In 2007, for Münster, she refused to submit a proposal. For many artists, she told the curator, it does make sense. But being asked to explain what she wanted to do in advance felt, she says, like she was using sculptures to please others. “Like you’re being asked to smile for the camera?” I ask. “Exactly.”

Previous installations by the artist

Photograph: Mark Blower. Courtesy The Guardian.

Misfits, 2021 (Jumbled Alphabet, 2021, on wall)

These sculpted bits of marble, cast aluminium and walnut wood inhabit a gallery, Baghramian says, “as if somebody left the space without cleaning it up. You don’t know if there is an order, or if things are already out of order.”

Photograph: Nick Ash. Courtesy The Guardian.

Misfits, 2021

While visiting the Galleria d’Arte Moderna in Milan in 2021, Baghramian learned that the park the exhibition spaces looked out on to was reserved for children and their parents. This exclusionary inclusion – “a beautiful question”, as she puts it – resulted in a puzzle of a show that asked: Who is inside? Who is kept out? Who is in control?

Photograph: Bruce Schwarz. Courtesy The Guardian.

Scratching the Back: Drift (Tortillon orange), 2023

For last year’s Met Fifth Avenue’s Facade Commission in New York, in the niches between the pairs of monumental Corinthian columns that punctuate the main entrance pavilion, Baghramian installed this and three other buoyantly coloured pieces.

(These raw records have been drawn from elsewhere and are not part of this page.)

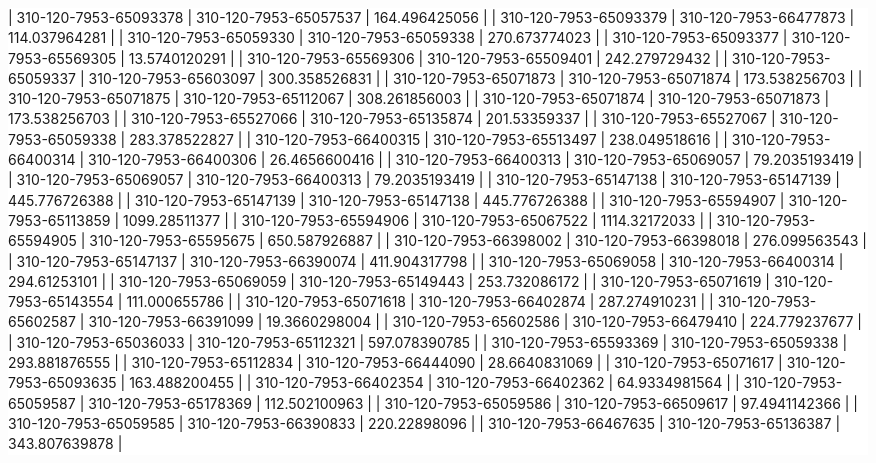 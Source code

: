 | 310-120-7953-65093378 | 310-120-7953-65057537 | 164.496425056 |
| 310-120-7953-65093379 | 310-120-7953-66477873 | 114.037964281 |
| 310-120-7953-65059330 | 310-120-7953-65059338 | 270.673774023 |
| 310-120-7953-65093377 | 310-120-7953-65569305 | 13.5740120291 |
| 310-120-7953-65569306 | 310-120-7953-65509401 | 242.279729432 |
| 310-120-7953-65059337 | 310-120-7953-65603097 | 300.358526831 |
| 310-120-7953-65071873 | 310-120-7953-65071874 | 173.538256703 |
| 310-120-7953-65071875 | 310-120-7953-65112067 | 308.261856003 |
| 310-120-7953-65071874 | 310-120-7953-65071873 | 173.538256703 |
| 310-120-7953-65527066 | 310-120-7953-65135874 | 201.53359337 |
| 310-120-7953-65527067 | 310-120-7953-65059338 | 283.378522827 |
| 310-120-7953-66400315 | 310-120-7953-65513497 | 238.049518616 |
| 310-120-7953-66400314 | 310-120-7953-66400306 | 26.4656600416 |
| 310-120-7953-66400313 | 310-120-7953-65069057 | 79.2035193419 |
| 310-120-7953-65069057 | 310-120-7953-66400313 | 79.2035193419 |
| 310-120-7953-65147138 | 310-120-7953-65147139 | 445.776726388 |
| 310-120-7953-65147139 | 310-120-7953-65147138 | 445.776726388 |
| 310-120-7953-65594907 | 310-120-7953-65113859 | 1099.28511377 |
| 310-120-7953-65594906 | 310-120-7953-65067522 | 1114.32172033 |
| 310-120-7953-65594905 | 310-120-7953-65595675 | 650.587926887 |
| 310-120-7953-66398002 | 310-120-7953-66398018 | 276.099563543 |
| 310-120-7953-65147137 | 310-120-7953-66390074 | 411.904317798 |
| 310-120-7953-65069058 | 310-120-7953-66400314 | 294.61253101 |
| 310-120-7953-65069059 | 310-120-7953-65149443 | 253.732086172 |
| 310-120-7953-65071619 | 310-120-7953-65143554 | 111.000655786 |
| 310-120-7953-65071618 | 310-120-7953-66402874 | 287.274910231 |
| 310-120-7953-65602587 | 310-120-7953-66391099 | 19.3660298004 |
| 310-120-7953-65602586 | 310-120-7953-66479410 | 224.779237677 |
| 310-120-7953-65036033 | 310-120-7953-65112321 | 597.078390785 |
| 310-120-7953-65593369 | 310-120-7953-65059338 | 293.881876555 |
| 310-120-7953-65112834 | 310-120-7953-66444090 | 28.6640831069 |
| 310-120-7953-65071617 | 310-120-7953-65093635 | 163.488200455 |
| 310-120-7953-66402354 | 310-120-7953-66402362 | 64.9334981564 |
| 310-120-7953-65059587 | 310-120-7953-65178369 | 112.502100963 |
| 310-120-7953-65059586 | 310-120-7953-66509617 | 97.4941142366 |
| 310-120-7953-65059585 | 310-120-7953-66390833 | 220.22898096 |
| 310-120-7953-66467635 | 310-120-7953-65136387 | 343.807639878 |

They spill out at you, frozen in metal and pigment. They refuse to be subdued.

Photograph: Nick Ash. Courtesy The Guardian.

Sitzengebliebene/Stay Downers: Dösender, 2020

This ongoing series of sculpted works came out of Baghramian being asked do a retrospective and declining. She wanted to make new work. She arrived instead at the idea of a sculptural class reunion for things that didn’t fit anywhere; things, as she puts it, “that have no reason to consciously meet”. She likes to exhibit these on the edges or outsides of spaces.

Not smiling for the camera … Nairy Baghramian. Photograph: Christian Werner. Courtesy The Guardian. 

Nairy Baghramian’s Jumbled Alphabet is at South London Gallery to 12 January.